Reputation: 331
In my query I want find rows that match one of many LIKE operators. I know 3 ways of doing that but only one of them can use index.
Lets start with table:
CREATE TABLE dir (
id BIGSERIAL PRIMARY KEY,
path TEXT NOT NULL
);
CREATE INDEX path_idx ON dir(path TEXT_pattern_ops);
After inserting sample data I can do:
EXPLAIN ANALYZE
SELECT id, path FROM dir
WHERE path LIKE 'A%'
OR path LIKE 'B%'
OR path LIKE 'C%';
Above query use index correctly.
Second way:
EXPLAIN ANALYZE
SELECT id, path FROM dir
WHERE path LIKE ANY(ARRAY['A%', 'B%', 'C%']::TEXT[]);
This query will not use index. Last approach I know:
CREATE TABLE patterns (pattern) AS VALUES
('A%'),
('B%'),
('C%');
EXPLAIN ANALYZE
SELECT id, path FROM dir
JOIN patterns ON (dir.path LIKE patterns.pattern);
This query like the previous one will not use index.
Here is SQL Fiddle for those how want to play with those queries: http://sqlfiddle.com/#!17/24031/2
Problem: Query with path LIKE X OR path LIKE Y
is completely unreadable for many patterns (number of patterns may vary from few to hundreds or small thousands) and I am afraid that large query may be slow to parse or even to hit 1GB limit of query length (some patterns may have very long prefixes).
Question: is there any oder method returning same results that would not require putting all patterns directly in query (like in this option with join)?
Upvotes: 5
Views: 482
Reputation: 246092
You can create a trigram index that will support your query.
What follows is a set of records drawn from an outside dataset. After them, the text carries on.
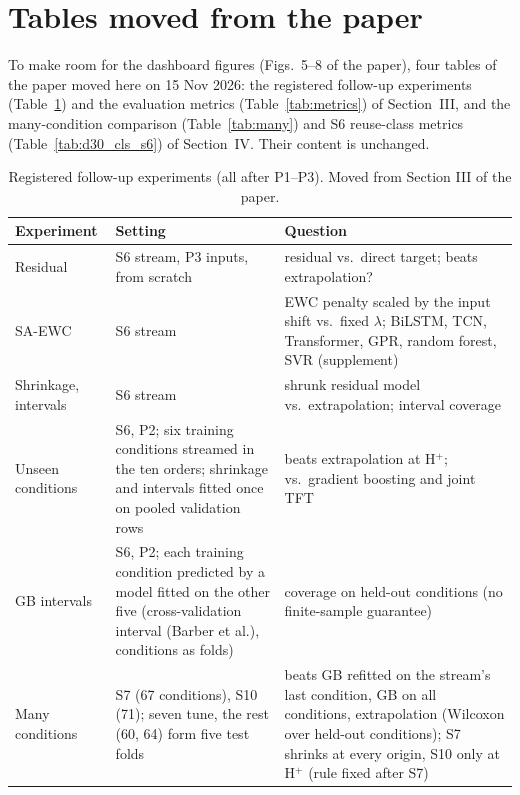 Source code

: \documentclass[conference]{IEEEtran}
\begin{document}
\section{Tables moved from the paper}

To make room for the dashboard figures (Figs.~5--8 of the paper), four tables of the paper moved here on 15 Nov
2026: the registered follow-up experiments (Table~\ref{tab:exps}) and the evaluation metrics (Table~\ref{tab:metrics})
of Section~III, and the many-condition comparison (Table~\ref{tab:many}) and S6 reuse-class metrics
(Table~\ref{tab:d30_cls_s6}) of Section~IV. Their content is unchanged.

\begin{table}[t]
  \centering
  \caption{Registered follow-up experiments (all after P1--P3). Moved from Section III of the paper.}
  \label{tab:exps}
  \scriptsize
  \setlength{\tabcolsep}{2pt}
  \begin{tabular}{p{1.25cm}p{3.35cm}p{3.6cm}}
    \toprule
    Experiment & Setting & Question \\
    \midrule
    Residual & S6 stream, P3 inputs, from scratch & residual vs.\ direct target; beats extrapolation? \\
    SA-EWC & S6 stream & EWC penalty scaled by the input shift vs.\ fixed $\lambda$; BiLSTM, TCN, Transformer, GPR, random forest, SVR (supplement) \\
    Shrinkage, intervals & S6 stream & shrunk residual model vs.\ extrapolation; interval coverage \\
    Unseen conditions & S6, P2; six training conditions streamed in the ten orders; shrinkage and intervals fitted once on pooled validation rows & beats extrapolation at H$^+$; vs.\ gradient boosting and joint TFT \\
    GB intervals & S6, P2; each training condition predicted by a model fitted on the other five (cross-validation interval (Barber et al.), conditions as folds) & coverage on held-out conditions (no finite-sample guarantee) \\
    Many conditions & S7 (67 conditions), S10 (71); seven tune, the rest (60, 64) form five test folds & beats GB refitted on the stream's last condition, GB on all conditions, extrapolation (Wilcoxon over held-out conditions); S7 shrinks at every origin, S10 only at H$^+$ (rule fixed after S7) \\
    \bottomrule
  \end{tabular}
\end{table}
\end{document}
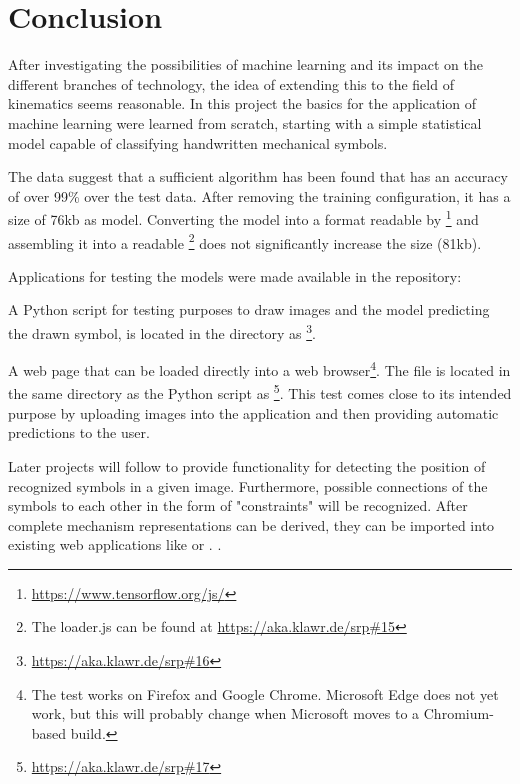 \section{Conclusion}

After investigating the possibilities of machine learning and its impact on the different branches of technology, the idea of extending this to the field of kinematics seems reasonable.
In this project the basics for the application of machine learning were learned from scratch, starting with a simple statistical model capable of classifying handwritten mechanical symbols.

The data suggest that a sufficient algorithm has been found that has an accuracy of over 99\% over the test data.
After removing the training configuration, it has a size of 76kb as  model.
Converting the model into a format readable by \footnote{\url{https://www.tensorflow.org/js/}} and assembling it into a readable \footnote{The loader.js can be found at \url{https://aka.klawr.de/srp\#15}} does not significantly increase the size (81kb).

Applications for testing the models were made available in the repository:

A Python script for testing purposes to draw images and the model predicting the drawn symbol, is located in the  directory as \footnote{\url{https://aka.klawr.de/srp\#16}}.

A web page that can be loaded directly into a web browser\footnote{The test works on Firefox and Google Chrome. Microsoft Edge does not yet work, but this will probably change when Microsoft moves to a Chromium-based build. }.
The file is located in the same directory as the Python script as \footnote{\url{https://aka.klawr.de/srp\#17}}.
This test comes close to its intended purpose by uploading images into the application and then providing automatic predictions to the user.

Later projects will follow to provide functionality for detecting the position of recognized symbols in a given image.
Furthermore, possible connections of the symbols to each other in the form of "constraints" will be recognized.
After complete mechanism representations can be derived, they can be imported into existing web applications like  \cite{Goessner2019, Goessner2019a, Goessner2019b} or . \cite{Uhlig2019, Uhlig2019a}. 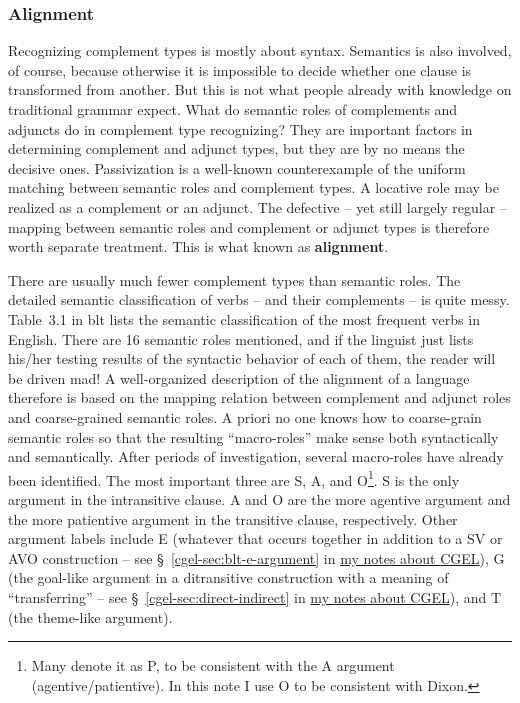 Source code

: \documentclass{article}
\newcommand*{\citesec}[1]{\S~{#1}}
\newcommand*{\citetable}[1]{Table~{#1}}
\newcommand*{\concept}[1]{\textbf{#1}}
\newcommand{\cgel}{\href{../English/cambridge.pdf}{my notes about CGEL}}
\begin{document}
\subsubsection{Alignment}\label{sec:alignment}

Recognizing complement types is mostly about syntax.
Semantics is also involved, of course, 
because otherwise it is impossible to decide whether one clause is transformed from another.
But this is not what people already with knowledge on traditional grammar expect.
What do semantic roles of complements and adjuncts 
do in complement type recognizing?
They are important factors in determining complement and adjunct types,
but they are by no means the decisive ones.
Passivization is a well-known counterexample of the uniform matching between semantic roles and complement types.
A locative role may be realized as a complement or an adjunct.
The defective -- yet still largely regular -- mapping between semantic roles and complement or adjunct types 
is therefore worth separate treatment.
This is what known as \concept{alignment}.

There are usually much fewer complement types than semantic roles.
The detailed semantic classification of verbs -- and their complements -- is quite messy. 
\citetable{3.1} in \ac{blt} lists the semantic classification of the most frequent verbs in English.
There are 16 semantic roles mentioned, 
and if the linguist just lists his/her testing results of the syntactic behavior of each of them,
the reader will be driven mad!
A well-organized description of the alignment of a language therefore is based on 
the mapping relation between complement and adjunct roles and coarse-grained semantic roles.
A priori no one knows how to coarse-grain semantic roles 
so that the resulting ``macro-roles'' make sense both syntactically and semantically.
After periods of investigation, several macro-roles have already been identified.
The most important three are S, A, and O\footnote{
    Many denote it as P, to be consistent with the A argument (agentive/patientive). 
    In this note I use O to be consistent with Dixon.
}.
S is the only argument in the intransitive clause.
A and O are the more agentive argument and the more patientive argument in the transitive clause, 
respectively.
Other argument labels include E 
(whatever that occurs together in addition to a SV or AVO construction
-- see \citesec{\ref{cgel-sec:blt-e-argument}} in \cgel),
G (the goal-like argument in a ditransitive construction with a meaning of ``transferring''
-- see \citesec{\ref{cgel-sec:direct-indirect}} in \cgel),
and T (the theme-like argument).
\end{document}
For that you need the pg_trgm
extension; run the following as superuser:
CREATE EXTENSION pg_trgm;
Then you can create a GIN index:
CREATE INDEX ON dir USING gin (path gin_trgm_ops);
This index can be used with your second and third approach, so it should do the trick for you.
With short patterns like the one in your examples, the index will not be very effective.
You can also use a GiST index, that will probably be smaller, but slower to search.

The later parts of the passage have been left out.